▼▼▼
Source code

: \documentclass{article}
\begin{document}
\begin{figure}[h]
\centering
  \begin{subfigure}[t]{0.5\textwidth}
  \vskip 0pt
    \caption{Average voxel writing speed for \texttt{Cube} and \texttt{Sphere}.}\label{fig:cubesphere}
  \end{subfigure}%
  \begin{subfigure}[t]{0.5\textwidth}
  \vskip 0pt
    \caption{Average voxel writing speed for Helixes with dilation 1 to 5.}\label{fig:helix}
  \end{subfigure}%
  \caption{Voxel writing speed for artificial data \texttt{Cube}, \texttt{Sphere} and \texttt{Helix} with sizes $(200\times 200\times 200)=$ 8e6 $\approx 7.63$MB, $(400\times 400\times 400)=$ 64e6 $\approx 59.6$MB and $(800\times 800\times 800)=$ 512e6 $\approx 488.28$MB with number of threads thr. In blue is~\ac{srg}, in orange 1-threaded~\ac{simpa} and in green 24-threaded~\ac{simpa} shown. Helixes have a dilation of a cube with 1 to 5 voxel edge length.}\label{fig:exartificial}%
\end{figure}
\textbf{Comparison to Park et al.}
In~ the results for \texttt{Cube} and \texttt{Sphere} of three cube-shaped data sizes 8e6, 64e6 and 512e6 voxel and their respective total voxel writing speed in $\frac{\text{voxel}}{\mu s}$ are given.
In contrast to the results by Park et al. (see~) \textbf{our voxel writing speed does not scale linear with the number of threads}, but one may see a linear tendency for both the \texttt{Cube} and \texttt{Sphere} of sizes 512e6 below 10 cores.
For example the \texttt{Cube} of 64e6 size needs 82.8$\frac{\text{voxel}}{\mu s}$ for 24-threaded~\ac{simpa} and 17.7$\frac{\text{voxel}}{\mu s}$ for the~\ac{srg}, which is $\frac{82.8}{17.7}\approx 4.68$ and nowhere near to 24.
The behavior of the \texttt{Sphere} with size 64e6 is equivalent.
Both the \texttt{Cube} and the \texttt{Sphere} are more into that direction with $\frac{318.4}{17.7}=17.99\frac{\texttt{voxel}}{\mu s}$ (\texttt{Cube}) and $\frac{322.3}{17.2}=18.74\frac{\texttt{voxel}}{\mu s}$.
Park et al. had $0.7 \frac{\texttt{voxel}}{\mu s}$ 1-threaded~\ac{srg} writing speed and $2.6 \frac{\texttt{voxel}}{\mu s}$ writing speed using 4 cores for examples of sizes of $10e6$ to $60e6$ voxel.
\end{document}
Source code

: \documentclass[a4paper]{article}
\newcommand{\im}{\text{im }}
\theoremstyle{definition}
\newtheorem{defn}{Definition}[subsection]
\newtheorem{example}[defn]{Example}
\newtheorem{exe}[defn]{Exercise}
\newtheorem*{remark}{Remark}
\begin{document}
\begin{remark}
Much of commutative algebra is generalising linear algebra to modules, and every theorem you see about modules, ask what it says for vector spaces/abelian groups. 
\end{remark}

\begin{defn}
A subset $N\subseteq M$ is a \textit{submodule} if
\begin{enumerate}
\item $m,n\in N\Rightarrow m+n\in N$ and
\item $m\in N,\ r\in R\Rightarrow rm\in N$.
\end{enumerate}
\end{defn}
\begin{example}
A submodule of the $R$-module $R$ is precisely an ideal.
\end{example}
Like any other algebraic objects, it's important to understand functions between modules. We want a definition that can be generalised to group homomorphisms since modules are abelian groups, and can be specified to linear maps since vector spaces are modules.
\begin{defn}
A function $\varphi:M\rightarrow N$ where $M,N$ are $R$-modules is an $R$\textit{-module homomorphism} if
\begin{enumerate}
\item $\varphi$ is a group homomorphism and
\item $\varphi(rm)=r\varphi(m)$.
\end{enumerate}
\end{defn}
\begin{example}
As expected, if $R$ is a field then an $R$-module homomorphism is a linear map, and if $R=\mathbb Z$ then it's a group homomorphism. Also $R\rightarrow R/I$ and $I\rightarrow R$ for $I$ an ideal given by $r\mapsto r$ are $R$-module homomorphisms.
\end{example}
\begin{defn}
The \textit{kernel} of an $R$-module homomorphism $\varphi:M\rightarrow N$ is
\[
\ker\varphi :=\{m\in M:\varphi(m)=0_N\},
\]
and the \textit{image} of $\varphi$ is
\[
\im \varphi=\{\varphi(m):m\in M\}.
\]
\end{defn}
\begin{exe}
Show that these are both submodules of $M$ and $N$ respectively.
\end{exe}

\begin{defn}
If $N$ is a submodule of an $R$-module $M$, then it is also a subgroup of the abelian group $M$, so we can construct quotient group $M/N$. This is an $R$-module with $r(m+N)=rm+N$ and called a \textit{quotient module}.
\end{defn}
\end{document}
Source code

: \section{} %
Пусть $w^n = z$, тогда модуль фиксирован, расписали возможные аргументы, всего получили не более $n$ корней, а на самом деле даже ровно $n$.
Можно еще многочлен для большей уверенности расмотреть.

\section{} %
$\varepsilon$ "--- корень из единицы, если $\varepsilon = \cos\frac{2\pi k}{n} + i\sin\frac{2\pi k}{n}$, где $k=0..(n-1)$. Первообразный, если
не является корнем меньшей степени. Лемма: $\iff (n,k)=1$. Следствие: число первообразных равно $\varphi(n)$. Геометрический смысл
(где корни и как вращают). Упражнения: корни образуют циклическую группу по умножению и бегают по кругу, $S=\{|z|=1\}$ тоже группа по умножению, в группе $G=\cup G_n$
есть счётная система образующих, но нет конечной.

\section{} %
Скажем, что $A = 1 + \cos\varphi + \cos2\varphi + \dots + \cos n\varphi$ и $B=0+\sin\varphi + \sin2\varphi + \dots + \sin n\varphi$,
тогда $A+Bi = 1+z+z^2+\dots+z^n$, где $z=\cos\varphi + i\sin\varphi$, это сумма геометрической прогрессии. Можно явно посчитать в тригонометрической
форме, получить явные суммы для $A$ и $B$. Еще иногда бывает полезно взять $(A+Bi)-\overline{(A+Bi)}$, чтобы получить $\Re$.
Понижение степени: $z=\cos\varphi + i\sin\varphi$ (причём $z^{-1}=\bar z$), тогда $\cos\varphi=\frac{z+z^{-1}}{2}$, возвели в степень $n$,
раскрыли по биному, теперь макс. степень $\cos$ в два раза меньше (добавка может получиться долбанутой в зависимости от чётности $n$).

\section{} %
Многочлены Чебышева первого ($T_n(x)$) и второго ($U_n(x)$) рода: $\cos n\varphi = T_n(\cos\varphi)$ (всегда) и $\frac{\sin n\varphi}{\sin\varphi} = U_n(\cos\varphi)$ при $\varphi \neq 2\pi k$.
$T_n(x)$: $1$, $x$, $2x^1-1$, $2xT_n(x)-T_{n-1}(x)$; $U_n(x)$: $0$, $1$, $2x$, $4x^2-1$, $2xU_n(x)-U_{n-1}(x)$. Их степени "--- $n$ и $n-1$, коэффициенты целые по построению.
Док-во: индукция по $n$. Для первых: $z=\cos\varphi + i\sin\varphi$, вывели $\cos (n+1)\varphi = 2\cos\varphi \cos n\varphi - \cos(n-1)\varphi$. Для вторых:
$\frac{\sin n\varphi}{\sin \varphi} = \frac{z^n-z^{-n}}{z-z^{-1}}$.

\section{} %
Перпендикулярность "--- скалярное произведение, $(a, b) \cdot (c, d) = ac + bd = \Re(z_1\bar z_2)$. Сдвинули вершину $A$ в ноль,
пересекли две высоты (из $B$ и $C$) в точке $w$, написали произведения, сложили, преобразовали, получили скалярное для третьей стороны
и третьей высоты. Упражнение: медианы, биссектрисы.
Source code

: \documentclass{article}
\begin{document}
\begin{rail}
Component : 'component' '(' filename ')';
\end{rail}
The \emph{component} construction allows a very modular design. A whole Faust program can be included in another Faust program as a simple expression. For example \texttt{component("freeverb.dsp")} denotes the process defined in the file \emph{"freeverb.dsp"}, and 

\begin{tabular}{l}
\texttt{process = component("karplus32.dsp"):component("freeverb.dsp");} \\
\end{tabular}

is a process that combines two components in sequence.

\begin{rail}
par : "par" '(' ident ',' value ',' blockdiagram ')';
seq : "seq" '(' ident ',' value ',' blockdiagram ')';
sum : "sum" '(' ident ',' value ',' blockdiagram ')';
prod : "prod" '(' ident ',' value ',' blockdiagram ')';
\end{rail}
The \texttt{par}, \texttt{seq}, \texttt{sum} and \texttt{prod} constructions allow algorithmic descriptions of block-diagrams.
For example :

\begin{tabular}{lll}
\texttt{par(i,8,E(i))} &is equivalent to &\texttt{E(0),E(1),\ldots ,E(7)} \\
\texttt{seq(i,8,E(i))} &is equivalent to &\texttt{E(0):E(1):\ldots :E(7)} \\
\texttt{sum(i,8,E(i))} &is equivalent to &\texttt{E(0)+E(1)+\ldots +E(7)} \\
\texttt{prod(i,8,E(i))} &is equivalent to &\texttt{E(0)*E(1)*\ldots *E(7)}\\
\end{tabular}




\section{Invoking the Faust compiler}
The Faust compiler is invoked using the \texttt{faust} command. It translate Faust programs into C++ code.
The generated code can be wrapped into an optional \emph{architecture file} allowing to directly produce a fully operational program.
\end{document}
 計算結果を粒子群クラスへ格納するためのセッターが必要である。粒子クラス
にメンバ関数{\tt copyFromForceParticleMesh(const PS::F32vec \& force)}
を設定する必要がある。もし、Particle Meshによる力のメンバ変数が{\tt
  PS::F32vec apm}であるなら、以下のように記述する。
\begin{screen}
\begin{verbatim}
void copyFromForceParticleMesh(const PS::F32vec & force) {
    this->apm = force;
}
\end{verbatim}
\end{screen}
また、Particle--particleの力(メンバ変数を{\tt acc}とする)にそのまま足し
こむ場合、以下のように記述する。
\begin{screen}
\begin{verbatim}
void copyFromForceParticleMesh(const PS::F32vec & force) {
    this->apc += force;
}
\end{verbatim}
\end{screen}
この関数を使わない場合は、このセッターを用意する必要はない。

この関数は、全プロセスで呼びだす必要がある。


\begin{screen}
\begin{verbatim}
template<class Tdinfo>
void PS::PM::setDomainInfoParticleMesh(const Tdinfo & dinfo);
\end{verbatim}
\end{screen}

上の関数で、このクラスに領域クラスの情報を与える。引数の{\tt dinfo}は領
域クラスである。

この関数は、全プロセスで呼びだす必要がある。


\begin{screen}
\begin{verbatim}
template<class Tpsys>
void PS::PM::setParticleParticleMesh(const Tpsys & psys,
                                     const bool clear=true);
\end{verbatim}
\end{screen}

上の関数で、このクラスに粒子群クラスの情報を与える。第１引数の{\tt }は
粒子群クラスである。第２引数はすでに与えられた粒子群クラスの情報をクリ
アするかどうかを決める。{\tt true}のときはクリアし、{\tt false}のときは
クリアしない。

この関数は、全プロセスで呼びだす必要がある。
▲▲▲
• [Exercise] After locating the line with "this->apm = force;" in the material above, return it and each line after it exactly, ending at the line with "template<class Tdinfo>".

• [Completed exercise]
    this->apm = force;
}
\end{verbatim}
\end{screen}
また、Particle--particleの力(メンバ変数を{\tt acc}とする)にそのまま足し
こむ場合、以下のように記述する。
\begin{screen}
\begin{verbatim}
void copyFromForceParticleMesh(const PS::F32vec & force) {
    this->apc += force;
}
\end{verbatim}
\end{screen}
この関数を使わない場合は、このセッターを用意する必要はない。

この関数は、全プロセスで呼びだす必要がある。


\begin{screen}
\begin{verbatim}
template<class Tdinfo>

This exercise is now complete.